No despacho que acatou a denúncia, bastante criticada pela defesa do ex-presidente, Moro afirmou que a aceitação "não significa juízo conclusivo" quanto à culpa dos acusados, apesar de poder provocar "celeumas".
Para o juiz, não cabe neste momento um "exame aprofundado das provas", mas sim avaliar se as acusações se sustentam "em substrato probatório razoável".
"Tais ressalvas são oportunas pois não olvida o julgador que, entre os acusados, encontra-se ex-Presidente da República, com o que a propositura da denúncia e o seu recebimento podem dar azo a celeumas de toda a espécie", escreveu.
"Tais celeumas, porém, ocorrem fora do processo. Dentro, o que se espera é observância estrita do devido processo legal, independentemente do cargo outrora ocupado pelo acusado."
Moro pondera que, segundo os indícios colhidos até aqui, há um "modus operandi consistente" do ex-presidente ao usar o nome de terceiros para suposta ocultação de patrimônio —o que teria ocorrido não só no tríplex do Guarujá, como também no sítio em Atibaia (SP), cuja propriedade está sob investigação.
O juiz menciona depoimentos de zeladores, porteiros, síndicos e até mesmo do pecuarista José Carlos Bumlai, amigo de Lula, como indícios da ocultação do patrimônio.
"Há razoáveis indícios de que o imóvel em questão teria sido destinado, ainda em 2009, pela OAS ao ex-Presidente e a sua esposa, sem a contraprestação correspondente, remanescendo, porém, a OAS como formal proprietária e ocultando a real titularidade."
'CAIXA GERAL'
As vantagens indevidas, sustenta a denúncia, teriam saído de um "caixa geral" de propinas devidas ao PT pela OAS, abastecido com o desvio de verbas da Petrobras.
A Folha revelou que esta informação só aparece no esboço da delação do empresário Léo Pinheiro, sócio e ex-presidente da OAS, cujas negociações foram interrompidas pela PGR (Procuradoria-Geral da República).
A acusação é essencial para caracterizar corrupção, segundo advogados ouvidos pela reportagem. O uso de uma informação que não aparece no inquérito pode abrir um flanco para a defesa contestar as acusações.
A força-tarefa argumenta que a reportagem da Folha chegou a uma conclusão falsa, e afirma nunca ter usado qualquer informação das tratativas do acordo com Pinheiro.
Segundo os procuradores, o sistema de "caixa geral" de propinas é conhecido das investigações e foi corroborado por provas e depoimentos de colaboradores -entre eles, o do ex-senador Delcídio do Amaral, que diz que os pagamentos a Lula foram feitos "pelo conjunto da obra", e não por um contrato específico.

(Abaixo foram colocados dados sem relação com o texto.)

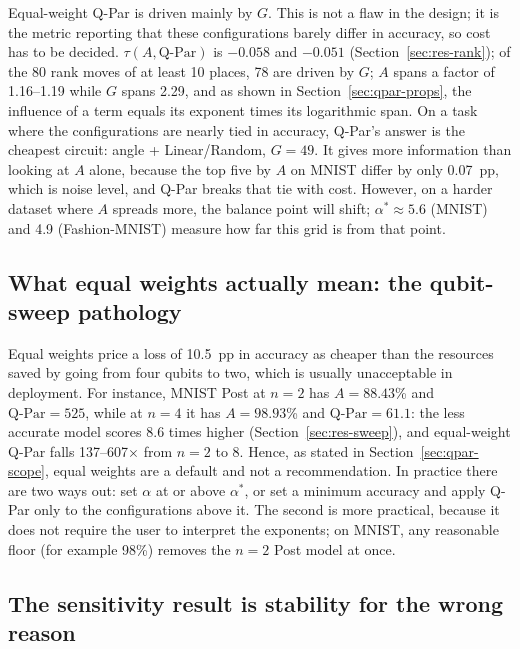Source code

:\documentclass{ieeeaccess}
\newcommand{\QP}{\text{Q-Par}}                %
\begin{document}
Equal-weight Q-Par is driven mainly by $G$. This is not a flaw in the design; it is the metric reporting that these configurations barely differ in accuracy, so cost has to be decided. $\tau(A, \QP)$ is $-0.058$ and $-0.051$ (Section~\ref{sec:res-rank}); of the 80 rank moves of at least 10 places, 78 are driven by $G$; $A$ spans a factor of 1.16--1.19 while $G$ spans 2.29, and as shown in Section~\ref{sec:qpar-props}, the influence of a term equals its exponent times its logarithmic span. On a task where the configurations are nearly tied in accuracy, Q-Par's answer is the cheapest circuit: angle + Linear/Random, $G = 49$. It gives more information than looking at $A$ alone, because the top five by $A$ on MNIST differ by only 0.07~pp, which is noise level, and Q-Par breaks that tie with cost. However, on a harder dataset where $A$ spreads more, the balance point will shift; $\alpha^* \approx 5.6$ (MNIST) and 4.9 (Fashion-MNIST) measure how far this grid is from that point.

\subsection{What equal weights actually mean: the qubit-sweep pathology}
\label{sec:disc-weights}

Equal weights price a loss of 10.5~pp in accuracy as cheaper than the resources saved by going from four qubits to two, which is usually unacceptable in deployment. For instance, MNIST Post at $n = 2$ has $A = 88.43$\% and $\QP = 525$, while at $n = 4$ it has $A = 98.93$\% and $\QP = 61.1$: the less accurate model scores 8.6 times higher (Section~\ref{sec:res-sweep}), and equal-weight Q-Par falls 137--607$\times$ from $n = 2$ to 8. Hence, as stated in Section~\ref{sec:qpar-scope}, equal weights are a default and not a recommendation. In practice there are two ways out: set $\alpha$ at or above $\alpha^*$, or set a minimum accuracy and apply Q-Par only to the configurations above it. The second is more practical, because it does not require the user to interpret the exponents; on MNIST, any reasonable floor (for example 98\%) removes the $n = 2$ Post model at once.

\subsection{The sensitivity result is stability for the wrong reason}
\label{sec:disc-sens}
\end{document}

Sobre o tema, Moro argumenta que o vínculo entre o "caixa geral" de propinas e as vantagens pagas ao ex-presidente depende do que vier a ser demonstrado durante o processo, mas que há "justa causa" neste momento para o recebimento da denúncia.
O juiz ressalta que executivos da OAS já foram condenados, em primeira instância, pelo esquema de corrupção na Petrobras -e que, portanto, os contratos da Petrobras são "uma provável causa e fonte" dos supostos benefícios a Lula.
"A demonstração de que [os pagamentos a Lula] estão relacionados ao esquema criminoso que vitimou a Petrobras, ou seja, às propinas acertadas pelo Grupo OAS no contratos com aquela empresa, é uma questão probatória, a ser resolvida após o contraditório e à instrução", escreve o juiz.
'MAESTRO' DO ESQUEMA
A força-tarefa da Operação Lava Jato ainda apontou Lula como "o comandante máximo" do esquema de corrupção na Petrobras, apesar de não tê-lo denunciado sob essa acusação —o que foi criticado por juristas e pela defesa do próprio ex-presidente.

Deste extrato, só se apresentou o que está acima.